When bovine capillary endothelial (BCE) cells were treated with 10 ng/ml of basic fibroblast growth factor (bFGF) for 10 or 30 minutes at 37°C, washed extensively with phosphate-buffered saline (PBS) and incubated in bFGF-free medium, plasminogen activator (PA) production was stimulated to the same extent as in cells exposed continuously to bFGF. Three methods of removing bFGF from heparin-like binding sites in the extracellular matrix, but not from bFGF receptors, abolished this long-term effect of a brief exposure to bFGF. First, BCE cells exposed to bFGF for 30 minutes were washed with 2M NaCI and incubated in bFGF-free medium. Second, BCE cells were incubated with bFGF for 10 minutes in the presence of heparin, and cells were washed with PBS and incubated in bFGF-free medium. Third, BCE cell cultures were treated with heparinase and exposed to bFGF. Each of these treatments abolished the long-term (24-48 hours) stimulation of PA production normally observed after brief exposure to bFGF. In each of these experiments, incubation of cells in bFGF-containing medium after the treatments resulted in normal stimulation of PA production, demonstrating that the treatments did not harm the cells.
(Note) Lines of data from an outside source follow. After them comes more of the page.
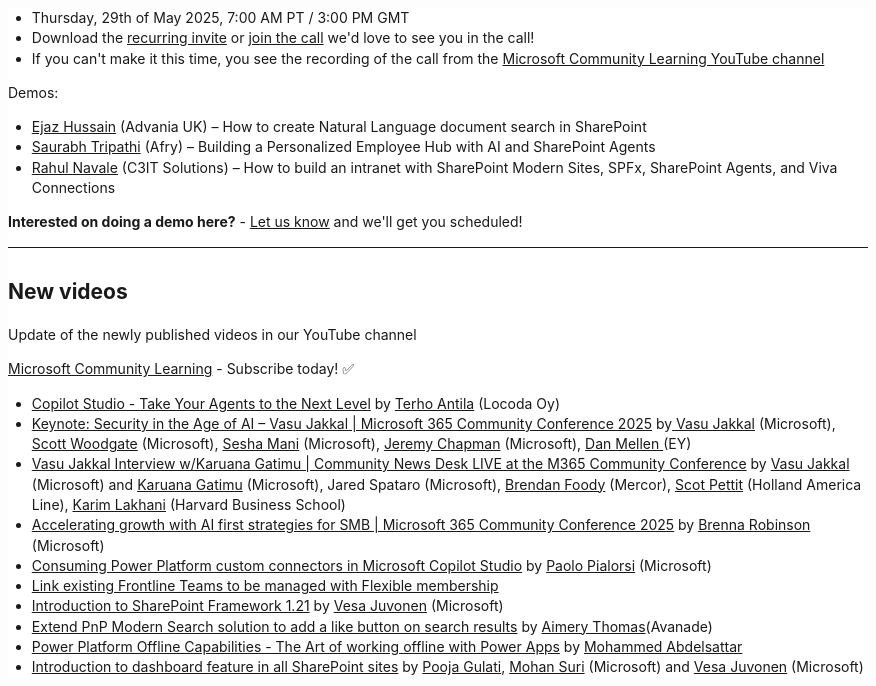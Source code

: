 * Thursday, 29th of May 2025, 7:00 AM PT / 3:00 PM GMT
* Download the [recurring invite](https://aka.ms/spdev-spfx-call) or [join the call](https://aka.ms/spdev-spfx-call-join) we'd love to see you in the call!
* If you can't make it this time, you see the recording of the call from the [Microsoft Community Learning YouTube channel](https://www.youtube.com/watch?v=gAqUr9wa2_0&list=PLR9nK3mnD-OURfm5Ypu-wK52cxBv_gXCA)

Demos:

* [Ejaz Hussain](https://www.linkedin.com/in/hussaine/) (Advania UK) –  How to create Natural Language document search in SharePoint
* [Saurabh Tripathi](https://www.linkedin.com/in/saurabh-k-tripathi/) (Afry) – Building a Personalized Employee Hub with AI and SharePoint Agents
* [Rahul Navale](https://www.linkedin.com/in/rahul-navale-67491273/) (C3IT Solutions) – How to build an intranet with SharePoint Modern Sites, SPFx, SharePoint Agents, and Viva Connections


**Interested on doing a demo here?** - [Let us know](https://aka.ms/community/request/demo) and we'll get you scheduled!


---

## New videos 

Update of the newly published videos in our YouTube channel 

[Microsoft Community Learning](https://www.youtube.com/@MicrosoftCommunityLearning) - Subscribe today! ✅

* [Copilot Studio - Take Your Agents to the Next Level](https://www.youtube.com/watch?v=6CGrOqF2eZc) by [Terho Antila](https://www.linkedin.com/in/terhoantila) (Locoda Oy)
* [Keynote: Security in the Age of AI – Vasu Jakkal | Microsoft 365 Community Conference 2025](https://www.youtube.com/watch?v=UUgHFc0Or_g) by[ Vasu Jakkal](https://www.linkedin.com/in/vasu-jakkal) (Microsoft), [Scott Woodgate](https://www.linkedin.com/in/scottwoodgate) (Microsoft), [Sesha Mani](https://www.linkedin.com/in/seshamani) (Microsoft), [Jeremy Chapman](https://www.linkedin.com/in/jeremymchapman) (Microsoft), [Dan Mellen ](https://www.linkedin.com/in/danielmellen) (EY)
*  [Vasu Jakkal Interview w/Karuana Gatimu | Community News Desk LIVE at the M365 Community Conference](https://www.youtube.com/watch?v=dtsP1iOoexE) by [Vasu Jakkal](https://www.linkedin.com/in/asu-jakkal) (Microsoft) and [Karuana Gatimu](https://www.linkedin.com/in/aruanagatimu) (Microsoft),  Jared Spataro (Microsoft), [Brendan Foody](https://www.linkedin.com/in/brendan-foody-2995ab10b) (Mercor), [Scot Pettit](https://www.linkedin.com/in/scotpettit) (Holland America Line), [Karim Lakhani](https://www.linkedin.com/in/professorkl) (Harvard Business School)
*  [Accelerating growth with AI first strategies for SMB | Microsoft 365 Community Conference 2025](https://www.youtube.com/watch?v=oGdNtacGb_4) by  [Brenna Robinson](https://www.linkedin.com/in/brennarobinson) (Microsoft)
* [Consuming Power Platform custom connectors in Microsoft Copilot Studio](https://www.youtube.com/watch?v=f_HrMbg6kOU&) by [Paolo Pialorsi](https://www.linkedin.com/in/paolopialorsi) (Microsoft)
* [Link existing Frontline Teams to be managed with Flexible membership](https://www.youtube.com/watch?v=OB-fipzwt7Y)
* [Introduction to SharePoint Framework 1.21](https://www.youtube.com/watch?v=FO9_gzWm3Q8) by [Vesa Juvonen](https://www.linkedin.com/in/vesajuvonen) (Microsoft)
* [Extend PnP Modern Search solution to add a like button on search results](https://www.youtube.com/watch?v=aW8YizjhDO4) by [Aimery Thomas](https://www.linkedin.com/in/aimery-thomas)​ (Avanade) 
* [Power Platform Offline Capabilities - The Art of working offline with Power Apps](https://www.youtube.com/watch?v=R2VKJhw45ro) by [Mohammed Abdelsattar](https://www.linkedin.com/in/mohamedsattar)
* [Introduction to dashboard feature in all SharePoint sites](https://www.youtube.com/watch?v=ip-Ew11A0_Y) by [Pooja Gulati](https://www.linkedin.com/in/pooja-gulati-0ba25b1), [Mohan Suri](https://www.linkedin.com/in/mohansuri) (Microsoft) and [Vesa Juvonen](https://www.linkedin.com/in/vesajuvonen) (Microsoft)
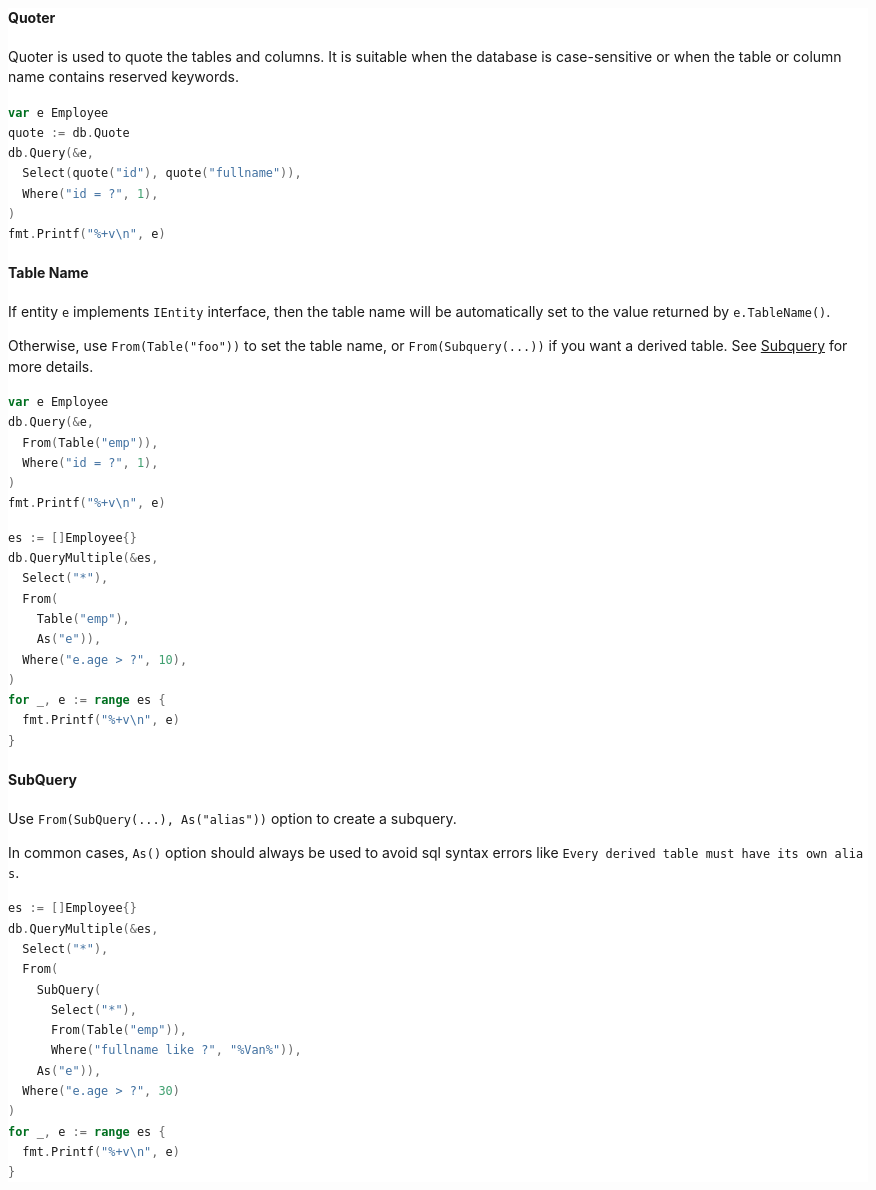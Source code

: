 #### Quoter

Quoter is used to quote the tables and columns. It is suitable when the database is case-sensitive or when the table or column name contains reserved keywords.

```go
var e Employee
quote := db.Quote
db.Query(&e,
  Select(quote("id"), quote("fullname")),
  Where("id = ?", 1),
)
fmt.Printf("%+v\n", e)
```

#### Table Name

If entity `e` implements `IEntity` interface, then the table name will be automatically set to the value returned by `e.TableName()`.

Otherwise, use `From(Table("foo"))` to set the table name, or `From(Subquery(...))` if you want a derived table. See [Subquery](#subquery) for more details.

```go
var e Employee
db.Query(&e,
  From(Table("emp")),
  Where("id = ?", 1),
)
fmt.Printf("%+v\n", e)
```

```go
es := []Employee{}
db.QueryMultiple(&es,
  Select("*"),
  From(
    Table("emp"),
    As("e")),
  Where("e.age > ?", 10),
)
for _, e := range es {
  fmt.Printf("%+v\n", e)
}
```

#### SubQuery

Use `From(SubQuery(...), As("alias"))` option to create a subquery.

In common cases, `As()` option should always be used to avoid sql syntax errors like `Every derived table must have its own alias`.

```go
es := []Employee{}
db.QueryMultiple(&es,
  Select("*"),
  From(
    SubQuery(
      Select("*"),
      From(Table("emp")),
      Where("fullname like ?", "%Van%")),
    As("e")),
  Where("e.age > ?", 30)
)
for _, e := range es {
  fmt.Printf("%+v\n", e)
}
```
Stimulation of DNA synthesis was observed when cells were exposed to bFGF for 2 hours at 4°C, incubated in bFGF-free medium for 24 hours at 37°C, and assayed for ³H-thymidine incorporation. However, no stimulation was observed if the 2 hours incubation at 4°C was carried out in the presence of heparin. Thus, long-term stimulation of PA activity and DNA synthesis after a brief exposure to bFGF seems to be a consequence of bFGF binding to the extracellular matrix. The extracellular matrixmay act as a physiologic buffer, binding bFGF when concentrations are high and releasing it later for interaction with its receptor. This interaction with matrix may be required for the in vivo action of bFGF.